Tuesday 3 July 2007

Call Me Unpredictable

Path through wildflowers, Can Marroig

My Sweetheart and I saw Thea Gilmore performing in Crawley last weekend. I blush to say I had never heard of her before a week ago. She is a major talent, both as writer and performer.

Thea told a story: just after she had her baby, someone in the music industry asked her if she was now going to be ‘all luvved up’. She said that she sat her son on her lap, switched on the TV, and found Big Brother …and her response to that was to write her song “Teacher, Teacher”, in which she says:


Teacher, teacher, there is danger on the screen
Some little coven of the bigotry machine
Teacher, teacher, how’d they get to hold that sway?
Don’t want to see them come to represent this age
The dumb, the dumber and the princes of the page
They’ve got the money, now let’s give ‘em hell to pay

I’m gonna be raising the roof
I’m gonna be painting the town
I’m gonna be tearing those white flags down

I’m gonna be crossin’ that line
I’m gonna be biding my time
I’m gonna be kissing those walls goodbye


Thea Gilmore’s a gal with vision and attitude, and her songs express who she is. That’s a good example of Hexagram 25, WU WANG, which is formed of Heaven over Thunder: Action following the way of Heaven.
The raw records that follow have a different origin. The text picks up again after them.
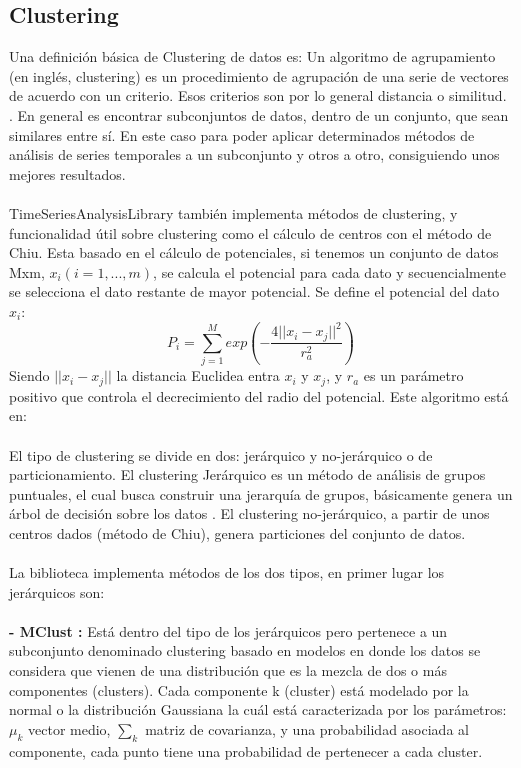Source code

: \documentclass[14pt]{extarticle}
\theoremstyle{definition}
\theoremstyle{remark}
\begin{document}
\subsection{Clustering}\label{sec:clustering}
Una definición básica de Clustering de datos es: Un algoritmo de agrupamiento (en inglés, clustering) es un procedimiento de agrupación de una serie de vectores de acuerdo con un criterio. Esos criterios son por lo general distancia o similitud. \citep{wiki:clustering}. En general es encontrar subconjuntos de datos, dentro de un conjunto, que sean similares entre sí. En este caso para poder aplicar determinados métodos de análisis de series temporales a un subconjunto y otros a otro, consiguiendo unos mejores resultados.\\\\
TimeSeriesAnalysisLibrary también implementa métodos de clustering, y funcionalidad útil sobre clustering como el cálculo de centros con el método de Chiu. Esta basado en el cálculo de potenciales, si tenemos un conjunto de datos Mxm, $x_i(i=1,...,m)$, se calcula el potencial para cada dato y secuencialmente se selecciona el dato restante de mayor potencial. Se define el potencial del dato $x_i$:
\[P_i=\sum_{j=1}^{M}exp\left(-\frac{4||x_i-x_j||^{2}}{r_a^{2}}\right)\] 
Siendo $||x_i-x_j||$ la distancia Euclidea entra $x_i$ y $x_j$, y $r_a$ es un parámetro positivo que controla el decrecimiento del radio del potencial. Este algoritmo está en: \cite[Chapter~6.1.1]{abe2012neural}\\\\
El tipo de clustering se divide en dos: jerárquico y no-jerárquico o de particionamiento. El clustering Jerárquico es un método de análisis de grupos puntuales, el cual busca construir una jerarquía de grupos, básicamente genera un árbol de decisión sobre los datos \citep{wiki:clusteringjerarquico}. El clustering no-jerárquico, a partir de unos centros dados (método de Chiu), genera particiones del conjunto de datos.\\\\La biblioteca implementa métodos de los dos tipos, en primer lugar los jerárquicos son:\\\\
\textbf{- MClust \citep{web:mclustclustering}:} Está dentro del tipo de los jerárquicos pero pertenece a un subconjunto denominado clustering basado en modelos en donde los datos se considera que vienen de una distribución que es la mezcla de dos o más componentes (clusters). Cada componente k (cluster) está modelado por la normal o la distribución Gaussiana la cuál está caracterizada por los parámetros: $\mu_k$ vector medio, $\sum_k$ matriz de covarianza, y una probabilidad asociada al componente, cada punto tiene una probabilidad de pertenecer a cada cluster.\\\\
\end{document}
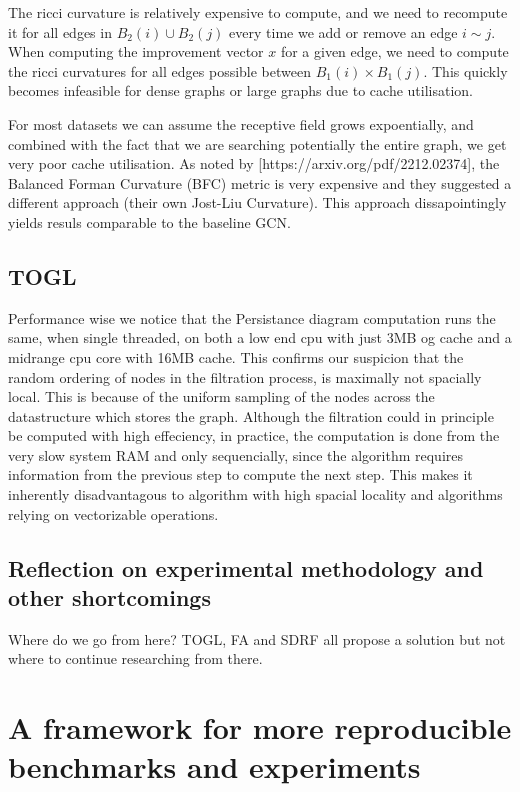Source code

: \documentclass[a4paper,12pt]{article}
\begin{document}
The ricci curvature is relatively expensive to compute, and we need to recompute it for all edges in \(B_2(i) \cup B_2(j)\) every time we add or remove an edge \(i \sim j\). 
When computing the improvement vector \(x\) for a given edge, we need to compute the ricci curvatures for all edges possible between \(B_1(i) \times B_1(j)\). 
This quickly becomes infeasible for dense graphs or large graphs due to cache utilisation.

For most datasets we can assume the receptive field grows expoentially, and combined with the fact that we are searching potentially the entire graph, we get very poor cache utilisation.
As noted by [https://arxiv.org/pdf/2212.02374], the Balanced Forman Curvature (BFC) metric is very expensive and they suggested a different
approach (their own Jost-Liu Curvature). This approach dissapointingly yields resuls comparable to the baseline GCN.

\subsection{TOGL}

Performance wise we notice that the Persistance diagram computation runs the same, when single threaded, on both a low end cpu with just 3MB og cache and a midrange cpu core with 16MB cache. This confirms our suspicion that the random ordering of nodes in the filtration process, is maximally not spacially local. This is because of the uniform sampling of the nodes across the datastructure which stores the graph. Although the filtration could in principle be computed with high effeciency, in practice, the computation is done from the very slow system RAM and only sequencially, since the algorithm requires information from the previous step to compute the next step. This makes it inherently disadvantagous to algorithm with high spacial locality and algorithms relying on vectorizable operations.

\subsection{Reflection on experimental methodology and other shortcomings}
Where do we go from here? TOGL, FA and SDRF all propose a solution but
not where to continue researching from there.


\section{A framework for more reproducible benchmarks and experiments}
\end{document}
The character wang indicates falseness, untruth, deceit, vanity – but also reckless, foolhardy, rash, disordered, out of place. Wu means ‘no’ or ‘not’. Thus, the meaning of wu wang is ‘no error, not reckless’. It describes an authenticity without falsehood, a natural spontaneous process, like the weather, or plants growing – except that it’s conscious, in the sense of human consciousness.

Wilhelm translates wu wang as Innocence, which doesn’t really capture the meaning. Wu wang is complete truth, without any distortion of the will of Heaven, or of your own personal dao. This takes strength and skill; there is nothing childish or naïve about it.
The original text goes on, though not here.